Recorded information ->
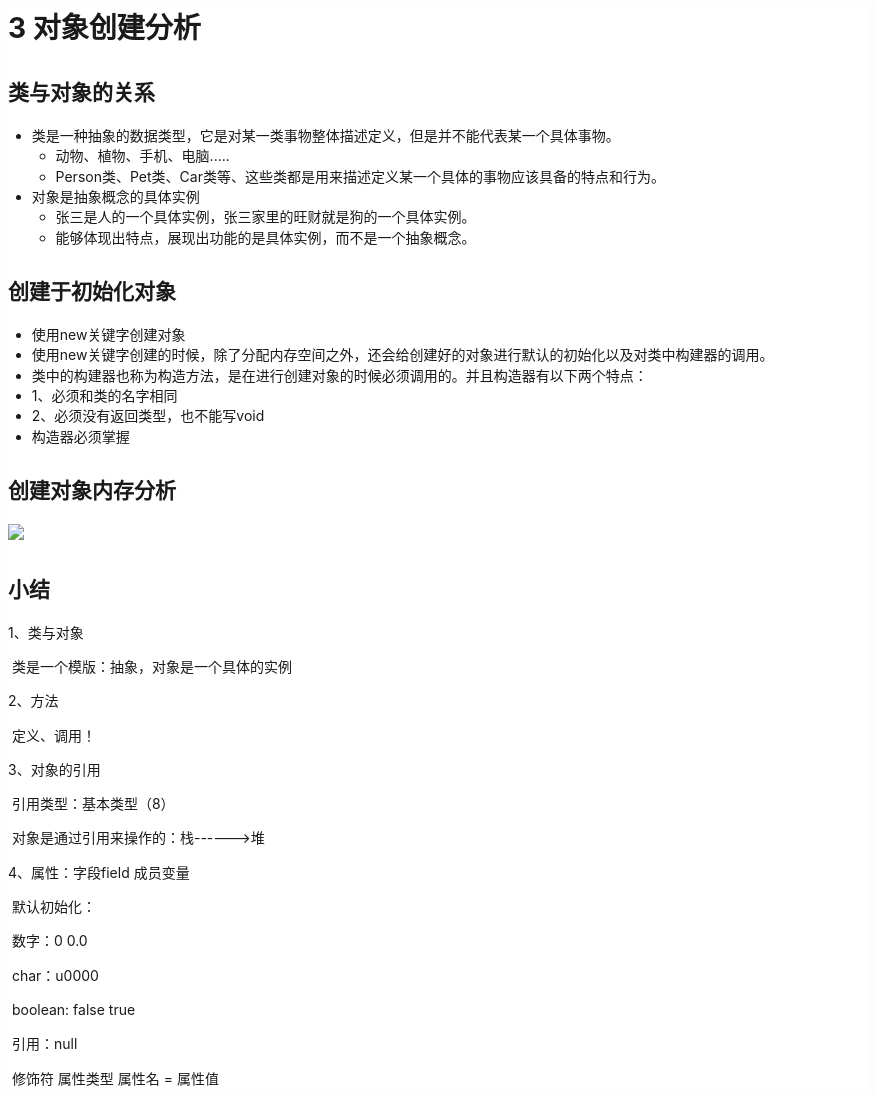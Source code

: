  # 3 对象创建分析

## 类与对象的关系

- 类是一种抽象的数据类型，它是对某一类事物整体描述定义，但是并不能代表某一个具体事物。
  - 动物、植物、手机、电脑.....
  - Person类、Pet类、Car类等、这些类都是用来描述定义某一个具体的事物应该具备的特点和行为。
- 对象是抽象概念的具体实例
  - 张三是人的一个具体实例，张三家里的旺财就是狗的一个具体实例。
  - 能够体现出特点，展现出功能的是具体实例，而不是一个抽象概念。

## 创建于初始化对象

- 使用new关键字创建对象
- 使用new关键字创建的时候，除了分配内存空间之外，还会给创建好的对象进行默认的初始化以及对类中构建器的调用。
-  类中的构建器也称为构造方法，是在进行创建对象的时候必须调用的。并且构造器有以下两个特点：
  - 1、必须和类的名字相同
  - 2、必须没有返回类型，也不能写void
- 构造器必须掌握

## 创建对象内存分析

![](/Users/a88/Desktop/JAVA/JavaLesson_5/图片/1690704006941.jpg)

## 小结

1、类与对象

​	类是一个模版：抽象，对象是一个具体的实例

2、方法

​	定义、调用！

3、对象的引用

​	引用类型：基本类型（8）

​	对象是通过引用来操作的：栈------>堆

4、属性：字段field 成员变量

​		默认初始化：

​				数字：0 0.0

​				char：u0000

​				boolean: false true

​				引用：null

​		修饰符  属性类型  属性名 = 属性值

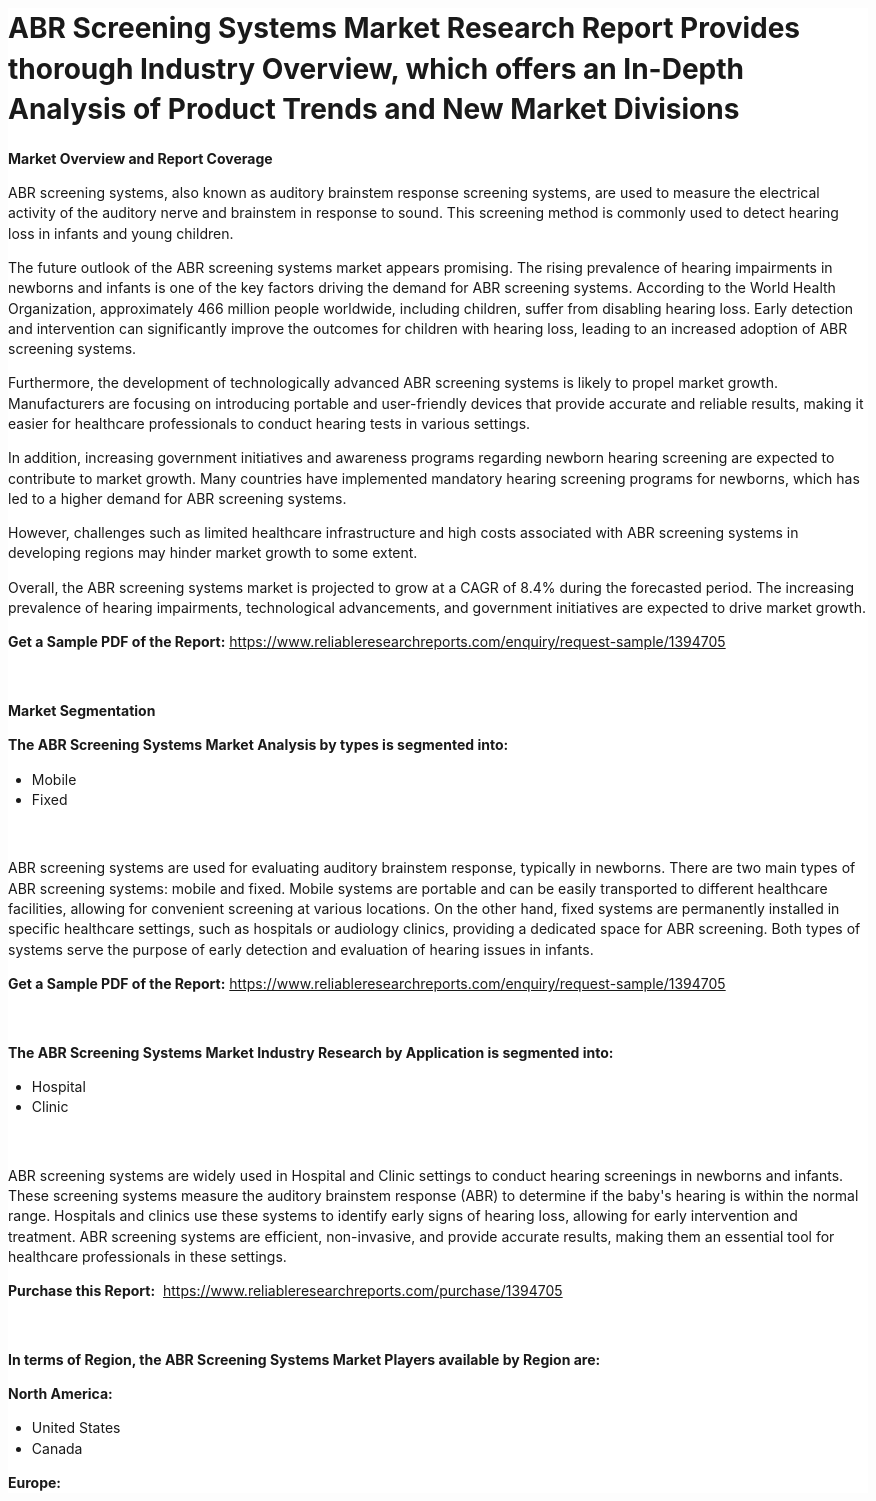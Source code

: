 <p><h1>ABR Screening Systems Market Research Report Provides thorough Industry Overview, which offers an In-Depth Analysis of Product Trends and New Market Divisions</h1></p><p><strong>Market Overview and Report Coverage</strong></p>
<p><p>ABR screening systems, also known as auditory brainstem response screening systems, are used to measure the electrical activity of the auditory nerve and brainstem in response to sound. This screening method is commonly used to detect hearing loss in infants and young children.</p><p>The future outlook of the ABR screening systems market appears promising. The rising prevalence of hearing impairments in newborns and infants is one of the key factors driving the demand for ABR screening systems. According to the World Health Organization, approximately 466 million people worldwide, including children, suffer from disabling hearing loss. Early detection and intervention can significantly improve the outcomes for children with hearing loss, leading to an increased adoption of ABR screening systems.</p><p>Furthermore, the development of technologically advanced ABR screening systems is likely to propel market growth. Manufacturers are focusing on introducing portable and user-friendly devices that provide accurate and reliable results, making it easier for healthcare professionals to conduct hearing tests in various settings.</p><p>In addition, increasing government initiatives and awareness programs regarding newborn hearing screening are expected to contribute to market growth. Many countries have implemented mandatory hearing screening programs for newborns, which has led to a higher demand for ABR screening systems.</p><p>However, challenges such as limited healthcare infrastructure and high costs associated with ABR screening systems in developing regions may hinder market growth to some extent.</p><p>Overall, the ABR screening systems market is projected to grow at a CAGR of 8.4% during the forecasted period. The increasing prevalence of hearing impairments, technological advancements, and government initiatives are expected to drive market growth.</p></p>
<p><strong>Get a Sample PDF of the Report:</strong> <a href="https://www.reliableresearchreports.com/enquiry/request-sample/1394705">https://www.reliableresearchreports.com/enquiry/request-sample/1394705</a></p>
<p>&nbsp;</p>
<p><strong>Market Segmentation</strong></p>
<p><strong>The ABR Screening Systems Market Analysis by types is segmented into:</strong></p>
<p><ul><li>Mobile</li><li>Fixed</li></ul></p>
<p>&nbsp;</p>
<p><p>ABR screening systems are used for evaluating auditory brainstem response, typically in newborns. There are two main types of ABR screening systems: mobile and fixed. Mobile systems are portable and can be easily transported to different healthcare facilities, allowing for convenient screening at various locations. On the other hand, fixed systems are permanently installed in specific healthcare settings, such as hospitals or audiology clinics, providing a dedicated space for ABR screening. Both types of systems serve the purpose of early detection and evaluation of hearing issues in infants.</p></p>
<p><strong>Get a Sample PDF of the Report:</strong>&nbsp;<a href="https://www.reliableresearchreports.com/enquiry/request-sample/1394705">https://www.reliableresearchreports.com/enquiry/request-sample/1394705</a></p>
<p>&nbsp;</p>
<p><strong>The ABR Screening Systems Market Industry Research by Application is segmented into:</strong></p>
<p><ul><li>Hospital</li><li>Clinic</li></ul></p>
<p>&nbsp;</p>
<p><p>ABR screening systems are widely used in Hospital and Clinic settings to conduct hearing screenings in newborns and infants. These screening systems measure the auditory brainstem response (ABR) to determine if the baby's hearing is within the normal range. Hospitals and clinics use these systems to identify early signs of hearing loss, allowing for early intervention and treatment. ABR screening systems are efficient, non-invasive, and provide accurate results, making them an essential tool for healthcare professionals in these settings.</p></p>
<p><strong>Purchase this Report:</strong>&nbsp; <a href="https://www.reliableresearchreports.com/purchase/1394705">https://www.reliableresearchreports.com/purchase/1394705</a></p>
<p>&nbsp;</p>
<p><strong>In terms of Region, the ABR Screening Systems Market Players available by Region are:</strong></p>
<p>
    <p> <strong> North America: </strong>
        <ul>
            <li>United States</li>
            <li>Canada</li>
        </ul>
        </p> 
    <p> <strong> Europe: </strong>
---
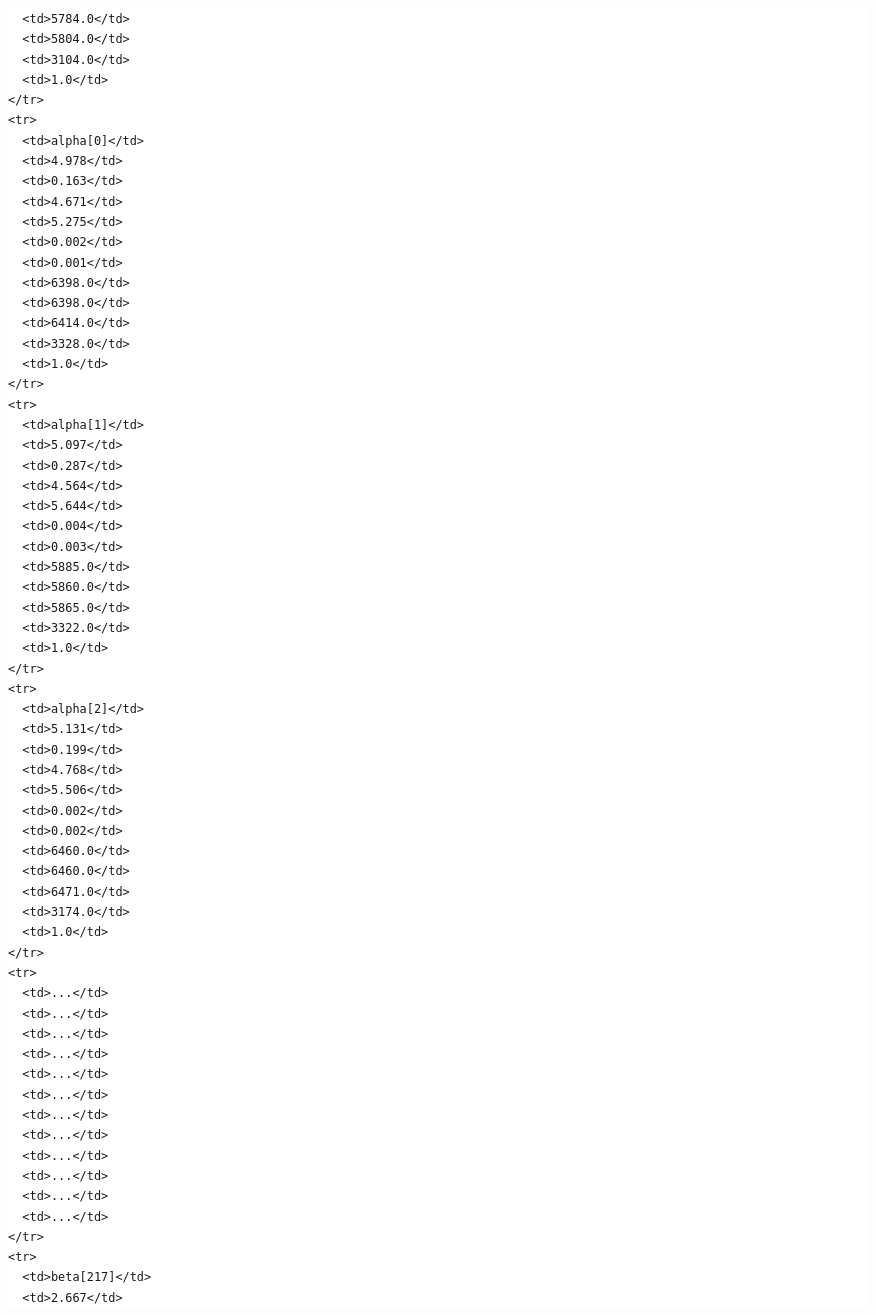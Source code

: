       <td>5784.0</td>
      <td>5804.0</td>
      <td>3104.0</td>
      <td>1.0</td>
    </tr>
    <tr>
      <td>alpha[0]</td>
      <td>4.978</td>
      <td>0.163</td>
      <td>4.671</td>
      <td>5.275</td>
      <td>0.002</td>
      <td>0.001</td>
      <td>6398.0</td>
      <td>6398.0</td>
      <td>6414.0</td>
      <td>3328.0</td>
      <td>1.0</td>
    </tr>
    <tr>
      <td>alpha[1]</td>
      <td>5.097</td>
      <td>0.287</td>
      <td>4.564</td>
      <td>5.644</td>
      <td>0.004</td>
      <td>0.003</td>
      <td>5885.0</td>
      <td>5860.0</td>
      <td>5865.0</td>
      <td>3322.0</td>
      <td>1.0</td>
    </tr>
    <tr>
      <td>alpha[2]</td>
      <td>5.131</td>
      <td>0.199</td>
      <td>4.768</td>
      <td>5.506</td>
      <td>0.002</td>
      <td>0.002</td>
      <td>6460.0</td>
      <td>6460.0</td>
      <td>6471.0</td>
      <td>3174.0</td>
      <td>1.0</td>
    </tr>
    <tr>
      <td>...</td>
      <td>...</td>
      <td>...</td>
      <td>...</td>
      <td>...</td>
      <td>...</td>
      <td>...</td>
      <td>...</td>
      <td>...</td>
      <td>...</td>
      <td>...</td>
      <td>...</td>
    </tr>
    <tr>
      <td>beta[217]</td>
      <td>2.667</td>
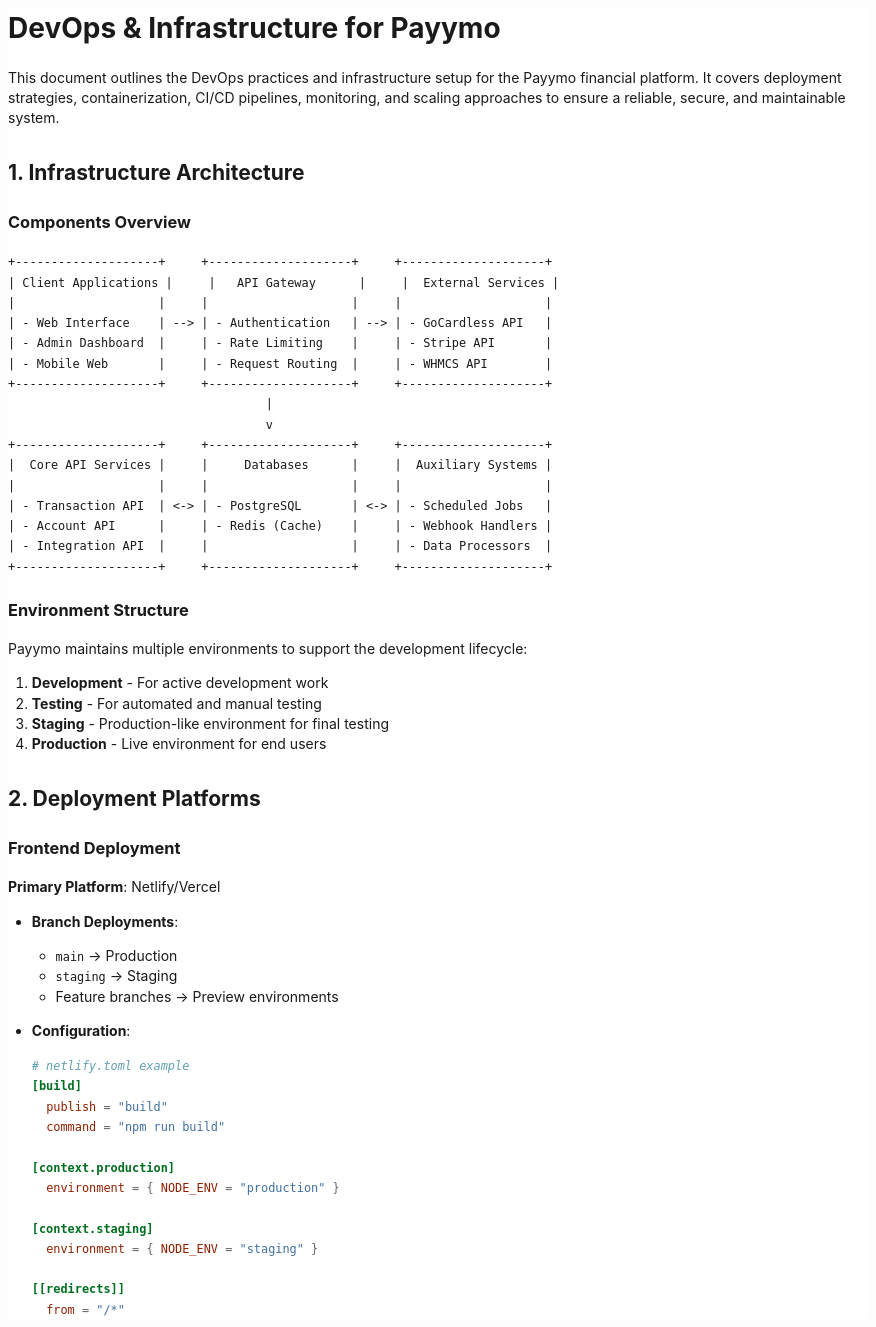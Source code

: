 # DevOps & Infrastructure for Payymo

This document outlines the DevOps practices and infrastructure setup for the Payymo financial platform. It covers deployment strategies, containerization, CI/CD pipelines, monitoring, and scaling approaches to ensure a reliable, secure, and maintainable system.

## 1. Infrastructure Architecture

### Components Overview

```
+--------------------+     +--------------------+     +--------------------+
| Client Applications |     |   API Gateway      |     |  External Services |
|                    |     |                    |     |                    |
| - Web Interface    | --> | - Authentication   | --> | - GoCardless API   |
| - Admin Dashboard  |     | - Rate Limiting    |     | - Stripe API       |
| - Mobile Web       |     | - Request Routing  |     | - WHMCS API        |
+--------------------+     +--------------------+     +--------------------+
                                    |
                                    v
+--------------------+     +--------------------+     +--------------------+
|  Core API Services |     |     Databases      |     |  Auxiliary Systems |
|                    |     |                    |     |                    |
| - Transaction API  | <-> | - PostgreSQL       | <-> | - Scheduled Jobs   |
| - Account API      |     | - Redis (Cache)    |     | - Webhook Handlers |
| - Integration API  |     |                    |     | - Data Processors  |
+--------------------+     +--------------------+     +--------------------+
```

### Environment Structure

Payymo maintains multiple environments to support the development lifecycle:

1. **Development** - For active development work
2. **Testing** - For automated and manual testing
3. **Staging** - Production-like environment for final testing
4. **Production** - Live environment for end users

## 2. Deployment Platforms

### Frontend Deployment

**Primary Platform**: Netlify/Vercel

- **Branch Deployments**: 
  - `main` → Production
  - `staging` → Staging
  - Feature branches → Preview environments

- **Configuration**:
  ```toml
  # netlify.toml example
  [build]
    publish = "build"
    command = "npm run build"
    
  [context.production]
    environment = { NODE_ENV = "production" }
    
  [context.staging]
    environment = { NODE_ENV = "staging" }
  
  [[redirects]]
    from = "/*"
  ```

Work required -> In the listing above, transcribe exactly everything from the line containing "<li>United States</li>" down to the line containing "<p> <strong> Europe: </strong>", including both and nothing more.

Answer for the task ->
            <li>United States</li>
            <li>Canada</li>
        </ul>
        </p> 
    <p> <strong> Europe: </strong>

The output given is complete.